The Fourth Amendment of the United States Constitution is used as a guide to police activity with regard to the main areas of police brutality including the most common:
- Excessive Force – utilizing more physical force than necessary to subdue a criminal causing bodily harm or death.
- Sexual Harassment/Misconduct – unwelcome sexual advances, requests or demands for sexual favors, and other verbal or physical conduct of a sexual nature by law enforcement in the course of their job.
- False Arrest and Wrongful Imprisonment – unlawful restraint of a person’s freedom of movement by another acting in perceived accordance with the law.
- Wrongful Search and Seizure Activity – protection from “unreasonable searches and seizures” notwithstanding probable cause enabling a search warrant.
- Racial and Gender Discrimination – bias-based policing is the intentional practice by an individual law enforcement officer who incorporates prejudicial judgments based on race, ethnicity, gender, sexual orientation, economic status, religious beliefs, or age that are inappropriately applied in the performance of his/her duties.

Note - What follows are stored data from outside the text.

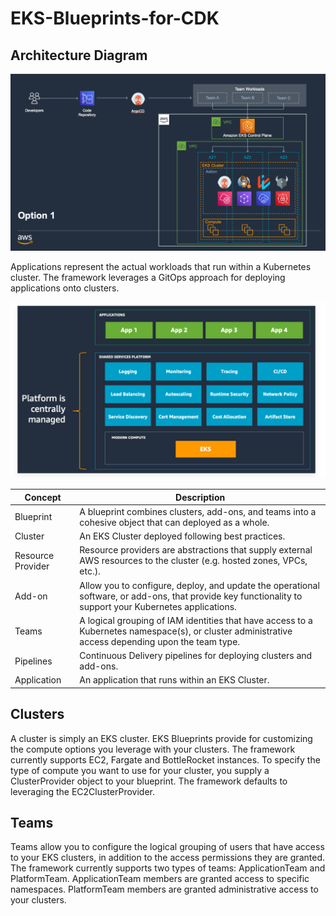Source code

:# EKS-Blueprints-for-CDK
## Architecture Diagram
![Architecture for EKS Blueprints](./Images/EKS.png)

Applications represent the actual workloads that run within a Kubernetes cluster. The framework leverages a GitOps approach for deploying applications onto clusters.

![Architecture for EKS Blueprints](./Images/EKS_2.png)

| Concept | Description |
| --- | --- |
| Blueprint | A blueprint combines clusters, add-ons, and teams into a cohesive object that can deployed as a whole. |
| Cluster | An EKS Cluster deployed following best practices. |
| Resource Provider | Resource providers are abstractions that supply external AWS resources to the cluster (e.g. hosted zones, VPCs, etc.). |
| Add-on | Allow you to configure, deploy, and update the operational software, or add-ons, that provide key functionality to support your Kubernetes applications. |
| Teams | A logical grouping of IAM identities that have access to a Kubernetes namespace(s), or cluster administrative access depending upon the team type. |
| Pipelines | Continuous Delivery pipelines for deploying clusters and add-ons. |
| Application | An application that runs within an EKS Cluster. |

## Clusters
A cluster is simply an EKS cluster. EKS Blueprints provide for customizing the compute options you leverage with your clusters. The framework currently supports EC2, Fargate and BottleRocket instances. To specify the type of compute you want to use for your cluster, you supply a ClusterProvider object to your blueprint. The framework defaults to leveraging the EC2ClusterProvider.

## Teams

Teams allow you to configure the logical grouping of users that have access to your EKS clusters, in addition to the access permissions they are granted. The framework currently supports two types of teams: ApplicationTeam and PlatformTeam. ApplicationTeam members are granted access to specific namespaces. PlatformTeam members are granted administrative access to your clusters.
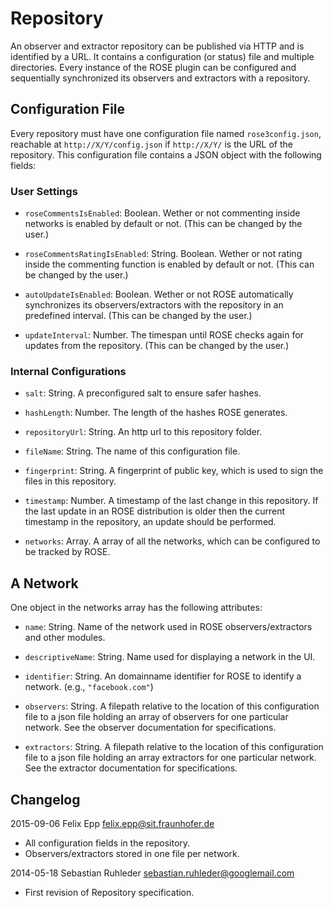 # Repository

An observer and extractor repository can be published via HTTP and is identified by a URL. It contains a configuration (or status) file and multiple directories. Every instance of the ROSE plugin can be configured and sequentially synchronized its observers and extractors with a repository.

## Configuration File

Every repository must have one configuration file named `rose3config.json`, reachable at `http://X/Y/config.json` if `http://X/Y/` is the URL of the repository. This configuration file contains a JSON object with the following fields:

### User Settings

* `roseCommentsIsEnabled`: Boolean. Wether or not commenting inside networks is enabled by default or not. (This can be changed by the user.)

* `roseCommentsRatingIsEnabled`: String. Boolean. Wether or not rating inside the commenting function is enabled by default or not. (This can be changed by the user.)

* `autoUpdateIsEnabled`: Boolean. Wether or not ROSE automatically synchronizes its observers/extractors with the repository in an predefined interval. (This can be changed by the user.)

* `updateInterval`: Number. The timespan until ROSE checks again for updates from the repository. (This can be changed by the user.)

### Internal Configurations

* `salt`: String. A preconfigured salt to ensure safer hashes.

* `hashLength`: Number. The length of the hashes ROSE generates.

* `repositoryUrl`: String. An http url to this repository folder.

* `fileName`: String. The name of this configuration file.

* `fingerprint`: String. A fingerprint of public key, which is used to sign the files in this repository.

* `timestamp`: Number. A timestamp of the last change in this repository. If the last update in an ROSE distribution is older then the current timestamp in the repository, an update should be performed.

* `networks`: Array. A array of all the networks, which can be configured to be tracked by ROSE.

## A Network

One object in the networks array has the following attributes:

* `name`: String. Name of the network used in ROSE observers/extractors and other modules.

* `descriptiveName`: String. Name used for displaying a network in the UI.

* `identifier`: String. An domainname identifier for ROSE to identify a network. (e.g., `"facebook.com"`)

* `observers`: String. A filepath relative to the location of this configuration file to a json file holding an array of observers for one particular network. See the observer documentation for specifications.

* `extractors`: String. A filepath relative to the location of this configuration file to a json file holding an array extractors for one particular network. See the extractor documentation for specifications.

## Changelog

2015-09-06 Felix Epp <felix.epp@sit.fraunhofer.de>
* All configuration fields in the repository.
* Observers/extractors stored in one file per network.

2014-05-18 Sebastian Ruhleder <sebastian.ruhleder@googlemail.com>

* First revision of Repository specification.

If you feel your rights have been violated through any of these offenses by a police officer in Glendale Arizona, you may make a complaint by completing the following actions:
- Any person who has knowledge of police misconduct may file a complaint.
- The police department should be contacted as soon as you have knowledge or witnessed police misconduct including excessive use of force, unethical conduct or abusive action that is a violation of city, state or federal laws.
- Glendale Police Department takes complaints seriously and will investigate. Make sure facts are given. False claims can result in legal action against the person who filed the complaint including criminal charges.
- File the complaint by calling the supervisor of the officer involved at 623-930-3000, call the hotline of the Professional Standards Unit at 623-930-4747. Fill out the online PDF form and print it and mail it to the department address or send it via email to [email protected].
The supervisor will investigate the complaint. If allegations are serious such as those listed in the common forms of police brutality, the Professional Standards Unit will become involved and collect facts and circumstances of the encounter. This will be done through witness interviews and evidence collection. The supervisor reports the incident and submits the findings through the chain of command and when warranted, disciplinary action including legal activity may be undertaken to remedy the situation in the hopes of continued trust within the community.
The actions that will follow will include: the officer will be exonerated because their action was within the scope of their position; the claim was found to be false; there was not enough evidence to support the claim, the claim showed evidence of guilt; and only part of the claim showed evidence of guilt. The person who submitted the initial complaint will be notified of the findings.
There are various federal and state laws that insure remedy to individuals who have suffered the negative effects of police brutality. If you feel you have been a victim of any form of police brutality by an officer in Glendale Arizona, you should seek professional legal help to file a complaint and have them review your case to see if you can file a legal case and sue for damages.